Bardzo ważne są przyjęte przez nas założenia, bo z nich wynikają późniejsze wnioski:

  • w każdym przypadku licząc ratę "starego" kredytu przyjęliśmy, że jest on oprocentowany na poziomie średnia marża (oszacowana na podstawie danych NBP) plus obecny WIBOR 3-miesięczny (4,73 proc.)
  • dla uproszczenia przyjęliśmy, że w każdym przypadku kredytobiorca ma jeszcze do spłaty dokładnie 300 tys. zł i 360 rat

Przeciętna rata dla kredytów zaciągniętych w okresie od stycznia 2009 r. do czerwca 2010 r. wynosi dla przyjętych założeń 2104. Maksymalny poziom w badanym okresie to 2208 zł (kredyt zaciągnięty w we wrześniu 2009 r.).

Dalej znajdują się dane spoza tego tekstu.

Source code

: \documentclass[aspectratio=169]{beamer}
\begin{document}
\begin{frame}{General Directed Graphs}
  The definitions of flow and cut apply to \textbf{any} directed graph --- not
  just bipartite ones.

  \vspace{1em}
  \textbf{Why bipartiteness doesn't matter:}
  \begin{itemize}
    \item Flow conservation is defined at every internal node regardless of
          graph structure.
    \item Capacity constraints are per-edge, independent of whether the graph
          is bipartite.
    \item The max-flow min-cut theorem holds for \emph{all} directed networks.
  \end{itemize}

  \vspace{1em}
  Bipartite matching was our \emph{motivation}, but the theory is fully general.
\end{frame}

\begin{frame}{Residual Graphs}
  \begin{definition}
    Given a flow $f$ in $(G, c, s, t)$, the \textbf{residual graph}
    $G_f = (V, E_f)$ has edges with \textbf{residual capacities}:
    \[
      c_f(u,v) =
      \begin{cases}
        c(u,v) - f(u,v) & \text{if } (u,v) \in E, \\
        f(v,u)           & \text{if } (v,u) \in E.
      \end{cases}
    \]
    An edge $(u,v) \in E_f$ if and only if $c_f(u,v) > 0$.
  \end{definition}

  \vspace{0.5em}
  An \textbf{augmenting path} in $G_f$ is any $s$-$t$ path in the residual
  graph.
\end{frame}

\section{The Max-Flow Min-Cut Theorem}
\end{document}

Trzy warianty refinansowania

W kolejnym kroku oszacowaliśmy ratę nowego kredytu, zaciągniętego na obecnie oferowanych warunkach. Tu również niezwykle istotne są przyjęte przez nas założenia. Założyliśmy, że kredyt refinansowany jest na warunkach oferowanych nowym kredytobiorcom. W rzeczywistości w niektórych bankach parametry dla refinansowania mogą być nieco lepsze. Opracowaliśmy trzy warianty refinansowania:

Kolejne założenia:

  • oprocentowanie nowych kredytów 5,95 proc., marża 1,29 proc.
  • do czasu dokonania wpisu hipoteki na rzecz nowego banku marża wyższa o 1 pkt. proc. (ubezpieczenie pomostowe)

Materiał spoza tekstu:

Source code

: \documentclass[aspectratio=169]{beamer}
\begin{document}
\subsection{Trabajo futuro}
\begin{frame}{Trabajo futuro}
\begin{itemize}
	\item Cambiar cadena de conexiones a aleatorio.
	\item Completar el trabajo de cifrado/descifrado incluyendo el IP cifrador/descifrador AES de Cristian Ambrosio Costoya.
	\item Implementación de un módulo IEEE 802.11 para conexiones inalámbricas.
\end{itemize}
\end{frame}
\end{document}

A tak wygląda kalkulacja wysokości raty nowego kredytu dla każdego z przyjętych przez nas wariantów:

Dodatkowy koszt przez kilka miesięcy

Ubezpieczenie pomostowe podnosi ratę o ok. 200 zł. Ten dodatkowy koszt kredytobiorca ponosi przez kilka miesięcy. W przypadku dużego miasta, w skrajnym przypadku można przyjąć, że przez pół roku. Z analizy wynika jednak, że nawet podwyższona rata w tym okresie powinna być mniejsza od obecnie płaconej raty. Rata z ubezpieczeniem pomostowym w najbardziej rygorystycznym wariancie I wynosi 2033 zł. Tymczasem najniższy poziom raty "starego" kredytu to 2063 zł (kredyt z sierpnia 2010).

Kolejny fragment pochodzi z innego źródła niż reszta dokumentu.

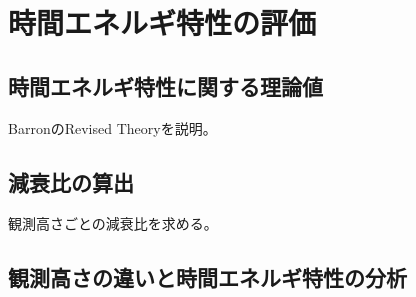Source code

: \chapter{時間エネルギ特性の評価}
\section{時間エネルギ特性に関する理論値}
BarronのRevised Theoryを説明。
\section{減衰比の算出}
観測高さごとの減衰比を求める。
\section{観測高さの違いと時間エネルギ特性の分析}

Przeciętna korzyść z refinansowania kredytu w badanym okresie to obniżenie miesięcznej raty o 272 zł. Taka jest różnica między średnią wysokością raty "starego" kredytu, a średnią ratą nowego kredytu w najbardziej rygorystycznym wariancie I. Maksymalna korzyść w tym wariancie to aż 379 zł. Taka jest różnica między ratą "starego" kredytu zaciągniętego we wrześniu 2009 r. a ratą kredytu po refinansowaniu.

Analizując opłacalność refinansowania spłacanego kredytu należy jeszcze uwzględnić dodatkowy wydatek w kwocie 319zł (wykreślenie "starej" hipoteki 100 zł, wpis nowej 200 zł, podatek 19 zł).

Należy jednak pamiętać, że obliczenia te mają charakter szacunkowy i są konsekwencją przyjętych założeń. Analiza konkretnego przypadku "starego" kredytu i konkretnej oferty refinansowania może doprowadzić do innych wniosków. Poza tym, duża różnica między ratą "starego" i nowego kredytu jest też wynikiem danych przyjętych do obliczeń. Marże oszacowane na podstawie danych NBP są wyższe od średnich marż w archiwum Home Broker. Różnica może wynikać z przyjętych przez nas założeń dotyczących cross-sellu oraz wysokości LTV.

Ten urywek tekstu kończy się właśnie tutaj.